Directions for this task:
The listing below is to be output in its exact form.

Data supplied:
■ ■ ■

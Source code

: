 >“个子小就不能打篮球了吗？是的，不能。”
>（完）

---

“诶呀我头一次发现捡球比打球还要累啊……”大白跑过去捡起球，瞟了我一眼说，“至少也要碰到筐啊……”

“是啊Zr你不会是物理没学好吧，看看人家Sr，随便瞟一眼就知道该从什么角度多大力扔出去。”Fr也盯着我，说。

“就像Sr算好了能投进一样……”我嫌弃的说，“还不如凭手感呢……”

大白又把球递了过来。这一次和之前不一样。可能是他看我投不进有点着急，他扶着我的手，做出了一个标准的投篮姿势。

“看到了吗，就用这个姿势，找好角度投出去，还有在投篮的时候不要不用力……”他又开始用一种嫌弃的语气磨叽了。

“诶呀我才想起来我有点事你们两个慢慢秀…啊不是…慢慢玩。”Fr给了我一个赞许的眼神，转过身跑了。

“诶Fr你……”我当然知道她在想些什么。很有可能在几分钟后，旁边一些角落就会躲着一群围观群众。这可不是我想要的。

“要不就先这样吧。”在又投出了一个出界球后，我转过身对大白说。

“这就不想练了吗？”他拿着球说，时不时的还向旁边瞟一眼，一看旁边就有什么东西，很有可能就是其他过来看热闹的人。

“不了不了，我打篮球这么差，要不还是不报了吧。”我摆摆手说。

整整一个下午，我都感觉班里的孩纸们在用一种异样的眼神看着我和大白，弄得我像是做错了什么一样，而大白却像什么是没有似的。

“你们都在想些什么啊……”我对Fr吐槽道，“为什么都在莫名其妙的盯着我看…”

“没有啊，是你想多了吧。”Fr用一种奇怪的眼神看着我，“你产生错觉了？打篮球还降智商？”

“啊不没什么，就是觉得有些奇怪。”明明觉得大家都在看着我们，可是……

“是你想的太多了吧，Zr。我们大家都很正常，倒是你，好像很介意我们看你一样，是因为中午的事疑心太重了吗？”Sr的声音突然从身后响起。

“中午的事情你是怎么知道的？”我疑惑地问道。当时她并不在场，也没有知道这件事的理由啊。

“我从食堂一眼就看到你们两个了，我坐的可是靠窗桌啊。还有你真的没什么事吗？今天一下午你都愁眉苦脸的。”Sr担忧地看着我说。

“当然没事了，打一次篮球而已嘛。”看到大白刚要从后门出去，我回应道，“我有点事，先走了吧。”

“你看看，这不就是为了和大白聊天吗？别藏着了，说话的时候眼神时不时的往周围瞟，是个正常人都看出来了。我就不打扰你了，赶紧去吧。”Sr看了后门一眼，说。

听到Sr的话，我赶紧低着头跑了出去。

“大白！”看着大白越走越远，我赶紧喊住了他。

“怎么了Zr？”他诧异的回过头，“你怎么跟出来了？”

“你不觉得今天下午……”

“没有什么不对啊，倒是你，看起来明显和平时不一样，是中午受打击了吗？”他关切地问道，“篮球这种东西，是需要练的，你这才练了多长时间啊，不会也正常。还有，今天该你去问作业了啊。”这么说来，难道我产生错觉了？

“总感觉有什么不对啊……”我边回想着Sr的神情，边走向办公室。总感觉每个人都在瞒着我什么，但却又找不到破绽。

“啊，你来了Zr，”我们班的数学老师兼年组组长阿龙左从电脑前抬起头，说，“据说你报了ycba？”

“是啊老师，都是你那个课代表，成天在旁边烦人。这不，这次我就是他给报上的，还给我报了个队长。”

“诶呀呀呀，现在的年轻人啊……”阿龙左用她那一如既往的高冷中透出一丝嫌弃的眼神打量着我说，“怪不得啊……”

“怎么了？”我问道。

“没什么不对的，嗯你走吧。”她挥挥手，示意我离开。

■ ■ ■

Task answer:
Source code

: >“个子小就不能打篮球了吗？是的，不能。”
>（完）

---

“诶呀我头一次发现捡球比打球还要累啊……”大白跑过去捡起球，瞟了我一眼说，“至少也要碰到筐啊……”

“是啊Zr你不会是物理没学好吧，看看人家Sr，随便瞟一眼就知道该从什么角度多大力扔出去。”Fr也盯着我，说。

“就像Sr算好了能投进一样……”我嫌弃的说，“还不如凭手感呢……”

大白又把球递了过来。这一次和之前不一样。可能是他看我投不进有点着急，他扶着我的手，做出了一个标准的投篮姿势。

“看到了吗，就用这个姿势，找好角度投出去，还有在投篮的时候不要不用力……”他又开始用一种嫌弃的语气磨叽了。

“诶呀我才想起来我有点事你们两个慢慢秀…啊不是…慢慢玩。”Fr给了我一个赞许的眼神，转过身跑了。

“诶Fr你……”我当然知道她在想些什么。很有可能在几分钟后，旁边一些角落就会躲着一群围观群众。这可不是我想要的。

“要不就先这样吧。”在又投出了一个出界球后，我转过身对大白说。

“这就不想练了吗？”他拿着球说，时不时的还向旁边瞟一眼，一看旁边就有什么东西，很有可能就是其他过来看热闹的人。

“不了不了，我打篮球这么差，要不还是不报了吧。”我摆摆手说。

整整一个下午，我都感觉班里的孩纸们在用一种异样的眼神看着我和大白，弄得我像是做错了什么一样，而大白却像什么是没有似的。

“你们都在想些什么啊……”我对Fr吐槽道，“为什么都在莫名其妙的盯着我看…”

“没有啊，是你想多了吧。”Fr用一种奇怪的眼神看着我，“你产生错觉了？打篮球还降智商？”

“啊不没什么，就是觉得有些奇怪。”明明觉得大家都在看着我们，可是……

“是你想的太多了吧，Zr。我们大家都很正常，倒是你，好像很介意我们看你一样，是因为中午的事疑心太重了吗？”Sr的声音突然从身后响起。

“中午的事情你是怎么知道的？”我疑惑地问道。当时她并不在场，也没有知道这件事的理由啊。

“我从食堂一眼就看到你们两个了，我坐的可是靠窗桌啊。还有你真的没什么事吗？今天一下午你都愁眉苦脸的。”Sr担忧地看着我说。

“当然没事了，打一次篮球而已嘛。”看到大白刚要从后门出去，我回应道，“我有点事，先走了吧。”

“你看看，这不就是为了和大白聊天吗？别藏着了，说话的时候眼神时不时的往周围瞟，是个正常人都看出来了。我就不打扰你了，赶紧去吧。”Sr看了后门一眼，说。

听到Sr的话，我赶紧低着头跑了出去。

“大白！”看着大白越走越远，我赶紧喊住了他。

“怎么了Zr？”他诧异的回过头，“你怎么跟出来了？”

“你不觉得今天下午……”

“没有什么不对啊，倒是你，看起来明显和平时不一样，是中午受打击了吗？”他关切地问道，“篮球这种东西，是需要练的，你这才练了多长时间啊，不会也正常。还有，今天该你去问作业了啊。”这么说来，难道我产生错觉了？

“总感觉有什么不对啊……”我边回想着Sr的神情，边走向办公室。总感觉每个人都在瞒着我什么，但却又找不到破绽。

“啊，你来了Zr，”我们班的数学老师兼年组组长阿龙左从电脑前抬起头，说，“据说你报了ycba？”

“是啊老师，都是你那个课代表，成天在旁边烦人。这不，这次我就是他给报上的，还给我报了个队长。”

“诶呀呀呀，现在的年轻人啊……”阿龙左用她那一如既往的高冷中透出一丝嫌弃的眼神打量着我说，“怪不得啊……”

“怎么了？”我问道。

“没什么不对的，嗯你走吧。”她挥挥手，示意我离开。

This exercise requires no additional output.